*PROVIDED MATERIAL*.
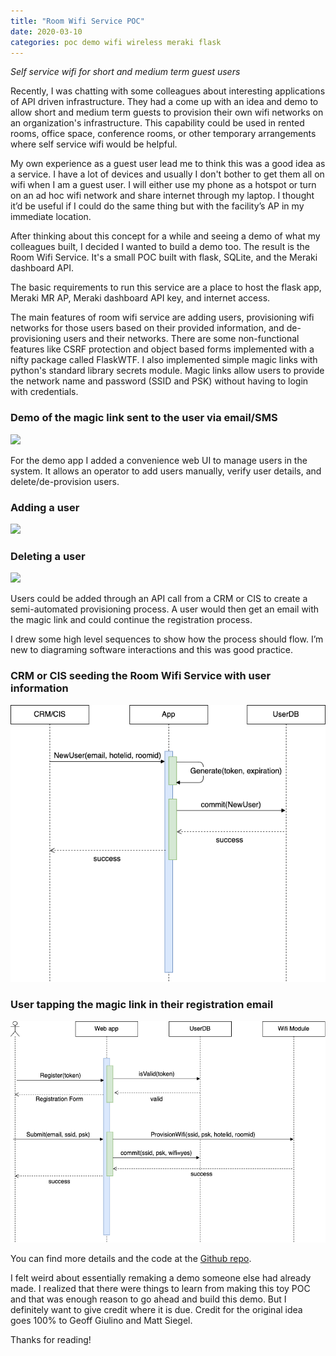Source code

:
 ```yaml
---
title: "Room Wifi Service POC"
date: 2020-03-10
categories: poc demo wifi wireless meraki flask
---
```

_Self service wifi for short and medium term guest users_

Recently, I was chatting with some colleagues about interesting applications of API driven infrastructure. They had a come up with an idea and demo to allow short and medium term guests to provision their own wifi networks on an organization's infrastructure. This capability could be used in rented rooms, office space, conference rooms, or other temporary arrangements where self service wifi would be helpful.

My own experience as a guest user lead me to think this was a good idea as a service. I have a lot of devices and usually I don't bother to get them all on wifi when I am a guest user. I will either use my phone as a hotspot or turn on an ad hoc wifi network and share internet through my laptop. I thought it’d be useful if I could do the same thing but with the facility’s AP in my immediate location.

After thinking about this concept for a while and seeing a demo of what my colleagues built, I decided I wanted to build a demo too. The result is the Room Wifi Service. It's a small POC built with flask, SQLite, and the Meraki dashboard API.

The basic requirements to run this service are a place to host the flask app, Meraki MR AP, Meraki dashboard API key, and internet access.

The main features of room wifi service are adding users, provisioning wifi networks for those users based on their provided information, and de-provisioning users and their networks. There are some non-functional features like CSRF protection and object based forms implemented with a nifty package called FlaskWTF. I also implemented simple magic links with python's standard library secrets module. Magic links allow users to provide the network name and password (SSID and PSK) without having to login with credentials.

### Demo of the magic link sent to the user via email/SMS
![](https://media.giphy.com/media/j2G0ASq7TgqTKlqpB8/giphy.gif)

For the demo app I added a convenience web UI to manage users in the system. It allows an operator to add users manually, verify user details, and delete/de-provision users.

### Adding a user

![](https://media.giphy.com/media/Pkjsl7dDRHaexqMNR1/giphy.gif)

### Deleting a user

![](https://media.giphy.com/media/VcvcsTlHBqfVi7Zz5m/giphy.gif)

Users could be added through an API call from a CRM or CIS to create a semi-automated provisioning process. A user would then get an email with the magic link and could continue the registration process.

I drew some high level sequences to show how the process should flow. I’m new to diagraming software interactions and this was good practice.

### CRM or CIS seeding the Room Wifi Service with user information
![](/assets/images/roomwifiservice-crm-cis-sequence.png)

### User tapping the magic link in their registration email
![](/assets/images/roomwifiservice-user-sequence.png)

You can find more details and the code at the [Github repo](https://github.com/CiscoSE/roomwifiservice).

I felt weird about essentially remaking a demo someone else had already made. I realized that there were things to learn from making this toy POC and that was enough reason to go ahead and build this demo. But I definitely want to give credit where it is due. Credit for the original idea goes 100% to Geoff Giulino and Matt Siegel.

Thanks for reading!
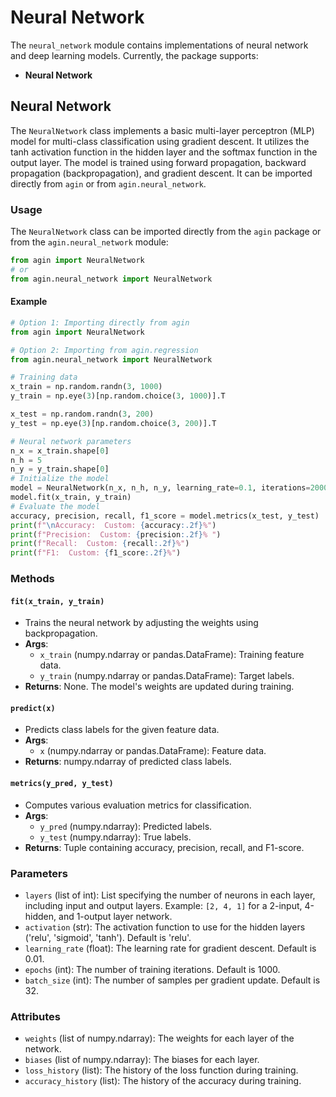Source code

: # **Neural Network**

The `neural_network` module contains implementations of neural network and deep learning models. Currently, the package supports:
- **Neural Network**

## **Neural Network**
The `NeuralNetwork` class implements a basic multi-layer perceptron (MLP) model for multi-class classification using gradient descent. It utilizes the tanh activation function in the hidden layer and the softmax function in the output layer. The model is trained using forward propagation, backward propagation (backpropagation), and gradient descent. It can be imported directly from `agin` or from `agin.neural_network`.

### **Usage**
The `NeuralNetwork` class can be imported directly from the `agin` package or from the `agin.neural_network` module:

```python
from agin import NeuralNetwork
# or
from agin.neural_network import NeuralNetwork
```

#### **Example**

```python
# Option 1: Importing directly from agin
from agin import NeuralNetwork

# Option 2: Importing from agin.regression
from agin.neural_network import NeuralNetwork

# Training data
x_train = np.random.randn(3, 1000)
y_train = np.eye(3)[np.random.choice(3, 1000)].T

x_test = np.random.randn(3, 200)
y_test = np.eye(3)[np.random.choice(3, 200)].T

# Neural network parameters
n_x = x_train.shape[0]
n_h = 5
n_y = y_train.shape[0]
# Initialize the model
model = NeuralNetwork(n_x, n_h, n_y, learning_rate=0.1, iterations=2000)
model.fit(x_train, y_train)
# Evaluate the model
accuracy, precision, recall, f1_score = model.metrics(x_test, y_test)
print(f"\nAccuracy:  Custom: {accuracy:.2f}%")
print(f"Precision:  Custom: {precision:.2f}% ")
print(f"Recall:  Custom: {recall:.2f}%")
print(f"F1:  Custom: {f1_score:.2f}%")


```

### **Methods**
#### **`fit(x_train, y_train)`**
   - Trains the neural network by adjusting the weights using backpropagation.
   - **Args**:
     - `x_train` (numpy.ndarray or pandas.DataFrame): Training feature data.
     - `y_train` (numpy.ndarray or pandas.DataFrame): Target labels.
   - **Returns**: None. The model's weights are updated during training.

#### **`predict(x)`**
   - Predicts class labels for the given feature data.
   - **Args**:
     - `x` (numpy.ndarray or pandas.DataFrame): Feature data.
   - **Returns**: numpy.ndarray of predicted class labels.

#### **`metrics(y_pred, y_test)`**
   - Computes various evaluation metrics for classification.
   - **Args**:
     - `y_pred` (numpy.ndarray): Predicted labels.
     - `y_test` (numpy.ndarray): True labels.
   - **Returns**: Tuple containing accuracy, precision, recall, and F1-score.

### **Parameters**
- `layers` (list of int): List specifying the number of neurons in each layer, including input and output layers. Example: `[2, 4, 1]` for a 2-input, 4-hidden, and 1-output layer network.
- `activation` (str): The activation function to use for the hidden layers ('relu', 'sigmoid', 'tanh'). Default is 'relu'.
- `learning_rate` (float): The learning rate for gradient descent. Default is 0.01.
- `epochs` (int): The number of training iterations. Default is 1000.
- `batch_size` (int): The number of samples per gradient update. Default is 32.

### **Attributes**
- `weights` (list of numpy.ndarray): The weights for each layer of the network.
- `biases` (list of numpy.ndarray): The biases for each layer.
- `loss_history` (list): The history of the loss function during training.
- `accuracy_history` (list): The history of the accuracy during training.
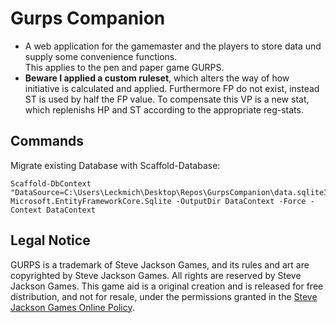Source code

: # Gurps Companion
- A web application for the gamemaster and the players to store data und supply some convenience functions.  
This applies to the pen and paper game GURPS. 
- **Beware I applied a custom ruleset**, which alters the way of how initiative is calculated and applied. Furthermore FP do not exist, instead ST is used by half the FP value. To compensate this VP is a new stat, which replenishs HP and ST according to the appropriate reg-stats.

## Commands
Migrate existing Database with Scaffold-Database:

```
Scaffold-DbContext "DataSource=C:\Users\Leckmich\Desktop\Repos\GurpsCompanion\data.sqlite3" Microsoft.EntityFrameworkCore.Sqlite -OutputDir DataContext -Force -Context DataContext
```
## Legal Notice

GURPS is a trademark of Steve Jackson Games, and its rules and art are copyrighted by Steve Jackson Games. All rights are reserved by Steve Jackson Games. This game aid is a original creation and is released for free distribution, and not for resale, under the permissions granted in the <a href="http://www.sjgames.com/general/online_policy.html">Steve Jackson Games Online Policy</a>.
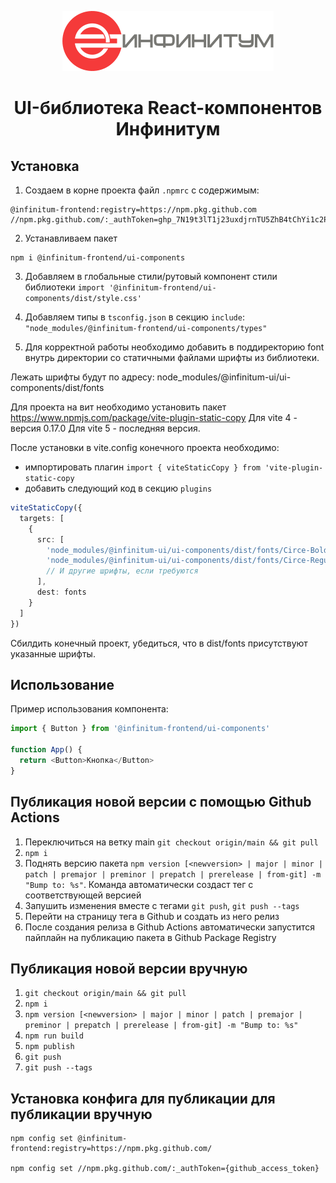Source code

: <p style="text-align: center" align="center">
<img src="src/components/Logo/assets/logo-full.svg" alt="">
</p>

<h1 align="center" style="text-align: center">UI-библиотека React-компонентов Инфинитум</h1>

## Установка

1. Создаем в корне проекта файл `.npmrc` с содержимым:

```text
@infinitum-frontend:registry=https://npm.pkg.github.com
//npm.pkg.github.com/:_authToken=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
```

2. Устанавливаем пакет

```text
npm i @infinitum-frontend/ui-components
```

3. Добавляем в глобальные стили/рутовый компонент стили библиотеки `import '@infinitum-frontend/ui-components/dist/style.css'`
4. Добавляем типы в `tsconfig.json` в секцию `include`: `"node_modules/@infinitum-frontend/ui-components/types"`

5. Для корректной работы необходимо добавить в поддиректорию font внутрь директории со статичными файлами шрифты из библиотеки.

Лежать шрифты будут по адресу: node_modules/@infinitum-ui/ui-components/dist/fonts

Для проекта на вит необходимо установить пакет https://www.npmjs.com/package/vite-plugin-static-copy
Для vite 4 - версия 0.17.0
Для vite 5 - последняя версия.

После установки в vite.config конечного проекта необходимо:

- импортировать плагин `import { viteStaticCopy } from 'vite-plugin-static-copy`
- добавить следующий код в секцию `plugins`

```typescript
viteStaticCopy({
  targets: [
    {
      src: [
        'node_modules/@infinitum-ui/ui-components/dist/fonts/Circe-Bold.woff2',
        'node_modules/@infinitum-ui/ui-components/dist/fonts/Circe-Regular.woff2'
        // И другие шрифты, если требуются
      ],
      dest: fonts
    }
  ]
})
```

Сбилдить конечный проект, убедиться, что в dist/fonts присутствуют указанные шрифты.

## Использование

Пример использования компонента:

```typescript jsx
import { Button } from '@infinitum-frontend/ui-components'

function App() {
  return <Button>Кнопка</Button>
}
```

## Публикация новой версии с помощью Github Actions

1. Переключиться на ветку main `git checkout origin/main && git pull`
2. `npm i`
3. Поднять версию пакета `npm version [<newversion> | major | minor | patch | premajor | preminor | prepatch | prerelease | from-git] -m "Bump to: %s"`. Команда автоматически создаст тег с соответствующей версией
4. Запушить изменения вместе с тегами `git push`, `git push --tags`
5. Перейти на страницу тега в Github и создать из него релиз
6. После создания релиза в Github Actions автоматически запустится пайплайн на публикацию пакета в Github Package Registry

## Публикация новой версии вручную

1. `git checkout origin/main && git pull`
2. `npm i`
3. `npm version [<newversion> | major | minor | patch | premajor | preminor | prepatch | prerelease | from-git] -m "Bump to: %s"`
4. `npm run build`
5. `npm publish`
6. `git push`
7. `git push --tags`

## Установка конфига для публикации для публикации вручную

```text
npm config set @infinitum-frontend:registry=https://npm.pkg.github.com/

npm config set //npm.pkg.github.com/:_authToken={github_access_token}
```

==

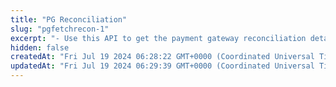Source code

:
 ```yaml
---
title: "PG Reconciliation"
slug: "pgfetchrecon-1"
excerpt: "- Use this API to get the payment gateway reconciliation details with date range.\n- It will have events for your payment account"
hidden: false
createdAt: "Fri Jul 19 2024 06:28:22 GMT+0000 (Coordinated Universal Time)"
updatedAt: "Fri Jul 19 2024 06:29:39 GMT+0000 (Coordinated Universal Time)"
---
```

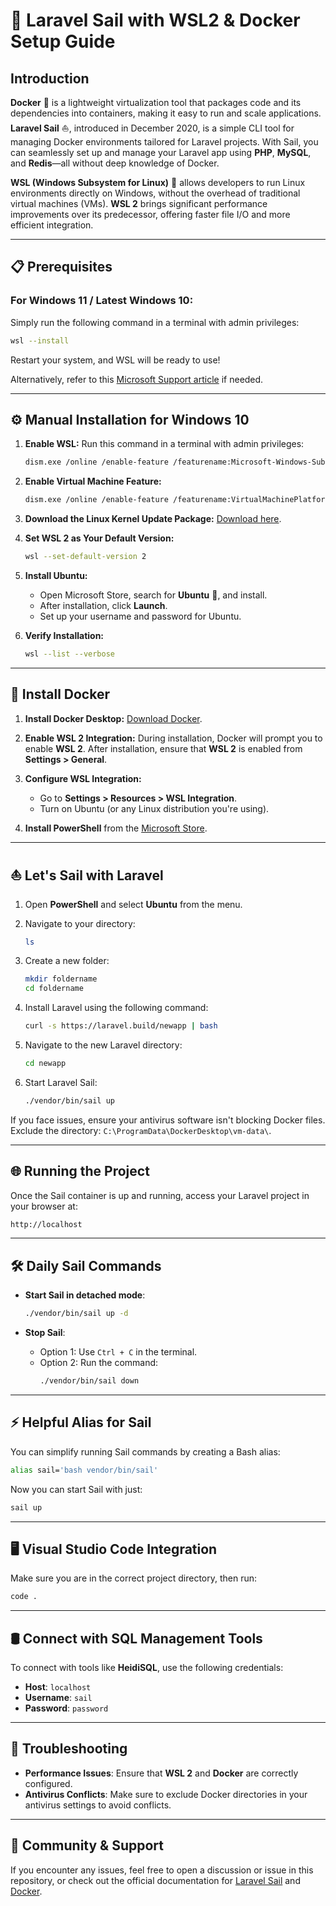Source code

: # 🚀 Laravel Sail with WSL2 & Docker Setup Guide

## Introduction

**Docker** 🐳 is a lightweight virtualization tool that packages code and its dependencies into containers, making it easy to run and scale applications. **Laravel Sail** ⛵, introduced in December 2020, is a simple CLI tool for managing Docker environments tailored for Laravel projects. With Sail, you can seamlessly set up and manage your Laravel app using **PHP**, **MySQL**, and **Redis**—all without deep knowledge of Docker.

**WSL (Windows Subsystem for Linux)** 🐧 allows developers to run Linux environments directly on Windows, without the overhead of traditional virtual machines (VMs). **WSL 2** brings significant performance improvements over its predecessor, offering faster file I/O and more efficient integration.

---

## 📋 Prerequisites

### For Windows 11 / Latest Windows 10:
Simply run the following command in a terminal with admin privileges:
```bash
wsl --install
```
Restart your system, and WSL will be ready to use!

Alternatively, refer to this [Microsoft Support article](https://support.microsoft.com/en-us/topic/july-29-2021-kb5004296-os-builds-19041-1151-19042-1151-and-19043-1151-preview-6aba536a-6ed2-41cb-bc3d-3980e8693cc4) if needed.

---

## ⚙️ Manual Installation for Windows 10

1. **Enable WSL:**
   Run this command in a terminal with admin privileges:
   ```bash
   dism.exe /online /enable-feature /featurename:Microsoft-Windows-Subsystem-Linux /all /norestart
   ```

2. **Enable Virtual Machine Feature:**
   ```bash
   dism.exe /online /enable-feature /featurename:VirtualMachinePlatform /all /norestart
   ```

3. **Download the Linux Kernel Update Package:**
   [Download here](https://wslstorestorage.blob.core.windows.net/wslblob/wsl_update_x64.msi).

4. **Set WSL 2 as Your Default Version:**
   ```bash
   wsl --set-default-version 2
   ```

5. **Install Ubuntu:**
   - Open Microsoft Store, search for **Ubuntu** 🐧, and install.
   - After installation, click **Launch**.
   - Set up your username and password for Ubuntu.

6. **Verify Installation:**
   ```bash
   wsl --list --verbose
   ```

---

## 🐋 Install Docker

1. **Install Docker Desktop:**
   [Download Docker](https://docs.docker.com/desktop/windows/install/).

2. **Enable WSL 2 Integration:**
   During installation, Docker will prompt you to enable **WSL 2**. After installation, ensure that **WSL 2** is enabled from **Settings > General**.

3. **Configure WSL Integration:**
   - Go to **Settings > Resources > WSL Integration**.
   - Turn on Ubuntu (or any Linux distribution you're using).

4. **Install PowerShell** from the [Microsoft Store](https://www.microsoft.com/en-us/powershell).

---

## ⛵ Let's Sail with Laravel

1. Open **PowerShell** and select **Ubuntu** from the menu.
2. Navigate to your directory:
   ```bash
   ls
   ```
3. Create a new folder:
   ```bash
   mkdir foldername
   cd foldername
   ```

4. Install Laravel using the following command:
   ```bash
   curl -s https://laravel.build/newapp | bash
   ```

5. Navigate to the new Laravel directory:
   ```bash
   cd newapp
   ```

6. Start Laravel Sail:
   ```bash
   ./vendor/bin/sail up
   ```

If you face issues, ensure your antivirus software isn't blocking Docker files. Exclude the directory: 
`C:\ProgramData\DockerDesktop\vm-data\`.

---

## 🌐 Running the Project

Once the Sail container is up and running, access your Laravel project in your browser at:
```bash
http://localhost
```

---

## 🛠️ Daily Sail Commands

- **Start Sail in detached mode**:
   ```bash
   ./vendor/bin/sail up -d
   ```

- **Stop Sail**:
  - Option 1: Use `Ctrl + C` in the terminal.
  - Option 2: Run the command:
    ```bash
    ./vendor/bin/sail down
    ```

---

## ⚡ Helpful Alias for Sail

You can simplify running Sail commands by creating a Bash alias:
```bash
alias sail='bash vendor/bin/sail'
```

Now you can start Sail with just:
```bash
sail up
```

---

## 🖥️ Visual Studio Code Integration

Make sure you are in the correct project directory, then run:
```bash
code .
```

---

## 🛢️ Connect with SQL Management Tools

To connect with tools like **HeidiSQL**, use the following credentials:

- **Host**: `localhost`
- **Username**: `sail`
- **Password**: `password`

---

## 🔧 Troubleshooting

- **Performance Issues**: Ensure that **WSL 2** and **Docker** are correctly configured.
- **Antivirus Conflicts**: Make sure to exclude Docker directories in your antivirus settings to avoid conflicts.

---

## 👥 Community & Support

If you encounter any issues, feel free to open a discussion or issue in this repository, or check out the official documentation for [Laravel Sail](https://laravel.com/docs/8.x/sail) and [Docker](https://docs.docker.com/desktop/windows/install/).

*WORK INSTRUCTIONS*.
Lines with the word "viteStaticCopy" in them are the answer; report each one from the data.

*RESPONSE BELOW*.
- импортировать плагин `import { viteStaticCopy } from 'vite-plugin-static-copy`
viteStaticCopy({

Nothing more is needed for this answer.